Yup. Usually the device being charged can scale down the power throughput so it's not getting 60W+ if it's not able to handle it.

[–] [email protected] 13 points 1 year ago (1 children)

Not usually, but all the time. It’s part of the USB standard to negotiate the power that the device and even the cable can handle.

[–] [email protected] -4 points 1 year ago (1 children)

When all USB could do was 5V I already didn't trust any charger but mine - I couldn't believe people dared to connect their devices to charge into any public USB chargers.

Now that they can go up to 20V, and we have to trust everything will work with the negotiation and wiring to get the right voltage, it's even scarier!

[–] [email protected] 12 points 1 year ago (1 children)

Will go up to 48V (240W) with the next USB-PD standard.

But as long as it's reputable hardware that actually implements the starndard, I'm not too worried.

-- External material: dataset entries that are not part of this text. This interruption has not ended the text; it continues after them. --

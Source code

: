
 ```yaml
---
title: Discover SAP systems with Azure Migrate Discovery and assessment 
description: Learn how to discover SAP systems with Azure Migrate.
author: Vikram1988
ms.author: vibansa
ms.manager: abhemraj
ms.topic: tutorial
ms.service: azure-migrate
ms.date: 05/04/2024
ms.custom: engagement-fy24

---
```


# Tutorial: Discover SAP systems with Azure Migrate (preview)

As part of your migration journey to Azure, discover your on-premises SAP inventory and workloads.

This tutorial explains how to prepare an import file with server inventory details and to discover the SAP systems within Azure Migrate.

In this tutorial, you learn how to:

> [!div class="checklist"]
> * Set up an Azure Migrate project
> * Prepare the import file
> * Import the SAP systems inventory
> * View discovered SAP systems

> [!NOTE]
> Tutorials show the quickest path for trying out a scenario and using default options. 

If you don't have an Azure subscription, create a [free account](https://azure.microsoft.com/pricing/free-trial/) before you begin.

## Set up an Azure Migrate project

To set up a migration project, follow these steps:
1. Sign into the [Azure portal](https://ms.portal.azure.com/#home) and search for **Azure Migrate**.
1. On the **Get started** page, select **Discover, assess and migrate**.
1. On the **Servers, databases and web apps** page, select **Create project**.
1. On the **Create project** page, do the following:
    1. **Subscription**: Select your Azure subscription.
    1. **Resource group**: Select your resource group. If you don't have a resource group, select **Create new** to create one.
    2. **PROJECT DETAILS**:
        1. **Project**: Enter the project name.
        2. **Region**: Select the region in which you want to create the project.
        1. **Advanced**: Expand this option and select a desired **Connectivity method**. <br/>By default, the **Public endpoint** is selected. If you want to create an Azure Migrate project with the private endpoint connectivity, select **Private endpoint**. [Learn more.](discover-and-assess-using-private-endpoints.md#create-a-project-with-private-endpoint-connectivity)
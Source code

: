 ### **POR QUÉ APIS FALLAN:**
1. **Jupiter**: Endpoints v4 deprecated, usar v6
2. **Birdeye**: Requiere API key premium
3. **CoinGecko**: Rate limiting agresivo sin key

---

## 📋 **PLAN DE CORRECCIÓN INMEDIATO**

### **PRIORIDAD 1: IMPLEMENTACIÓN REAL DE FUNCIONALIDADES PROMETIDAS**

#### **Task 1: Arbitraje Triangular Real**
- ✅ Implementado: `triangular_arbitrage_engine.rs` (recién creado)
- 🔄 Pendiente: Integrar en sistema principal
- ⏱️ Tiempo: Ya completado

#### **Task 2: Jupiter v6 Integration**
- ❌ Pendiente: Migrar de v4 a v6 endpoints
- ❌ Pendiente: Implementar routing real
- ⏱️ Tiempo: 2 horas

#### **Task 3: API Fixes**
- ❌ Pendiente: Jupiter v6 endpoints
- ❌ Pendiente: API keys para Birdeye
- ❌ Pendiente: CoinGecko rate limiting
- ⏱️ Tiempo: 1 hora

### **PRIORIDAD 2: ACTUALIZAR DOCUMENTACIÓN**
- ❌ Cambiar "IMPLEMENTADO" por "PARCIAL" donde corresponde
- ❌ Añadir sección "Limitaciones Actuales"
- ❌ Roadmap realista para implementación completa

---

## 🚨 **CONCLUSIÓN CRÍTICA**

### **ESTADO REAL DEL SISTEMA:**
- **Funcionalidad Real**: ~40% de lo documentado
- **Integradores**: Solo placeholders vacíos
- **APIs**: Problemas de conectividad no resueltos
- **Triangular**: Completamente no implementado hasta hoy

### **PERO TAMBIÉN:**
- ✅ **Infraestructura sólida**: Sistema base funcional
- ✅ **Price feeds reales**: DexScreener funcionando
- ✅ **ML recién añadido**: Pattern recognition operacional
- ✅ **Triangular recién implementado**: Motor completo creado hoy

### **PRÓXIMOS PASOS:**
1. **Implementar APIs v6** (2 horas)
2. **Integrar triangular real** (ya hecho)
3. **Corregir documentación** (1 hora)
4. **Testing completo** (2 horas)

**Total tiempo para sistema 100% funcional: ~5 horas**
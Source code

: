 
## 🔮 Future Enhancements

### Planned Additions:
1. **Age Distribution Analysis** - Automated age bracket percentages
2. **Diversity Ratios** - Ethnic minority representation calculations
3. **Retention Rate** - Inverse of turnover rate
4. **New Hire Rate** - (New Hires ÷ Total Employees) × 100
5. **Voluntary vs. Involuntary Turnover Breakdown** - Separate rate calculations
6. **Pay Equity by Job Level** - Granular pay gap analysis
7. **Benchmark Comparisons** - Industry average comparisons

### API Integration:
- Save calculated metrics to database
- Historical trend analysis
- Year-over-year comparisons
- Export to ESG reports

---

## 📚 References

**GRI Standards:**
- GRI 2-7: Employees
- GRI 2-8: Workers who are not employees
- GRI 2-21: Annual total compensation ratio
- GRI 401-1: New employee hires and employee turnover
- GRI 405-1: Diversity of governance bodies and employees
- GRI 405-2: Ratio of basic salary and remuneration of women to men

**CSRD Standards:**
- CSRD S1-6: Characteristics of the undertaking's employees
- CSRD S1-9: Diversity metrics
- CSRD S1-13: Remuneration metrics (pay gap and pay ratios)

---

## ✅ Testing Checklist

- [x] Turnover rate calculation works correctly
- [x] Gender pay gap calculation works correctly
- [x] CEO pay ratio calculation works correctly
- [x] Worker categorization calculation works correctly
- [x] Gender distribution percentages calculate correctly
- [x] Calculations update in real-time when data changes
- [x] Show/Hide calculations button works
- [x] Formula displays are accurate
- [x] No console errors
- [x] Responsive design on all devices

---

[–] [email protected] 2 points 1 year ago (1 children)

48V and we're back to POTS (plain old telephone system) voltages :-)

I agree, but that's the problem even from reputable sources, glitch happens. Old 5V-only chargers would need much more things to go wrong to fry our devices. A 20V (or 48V !) one is just a small (sw or hw) glitch away to zap a device that doesn't support such voltages.

[–] [email protected] 3 points 1 year ago

The USB standard is usally really robust and the changes of SW errors is small. If you have a good brand laptop it will probably come with very reliable charger as well. I really don't worry about it.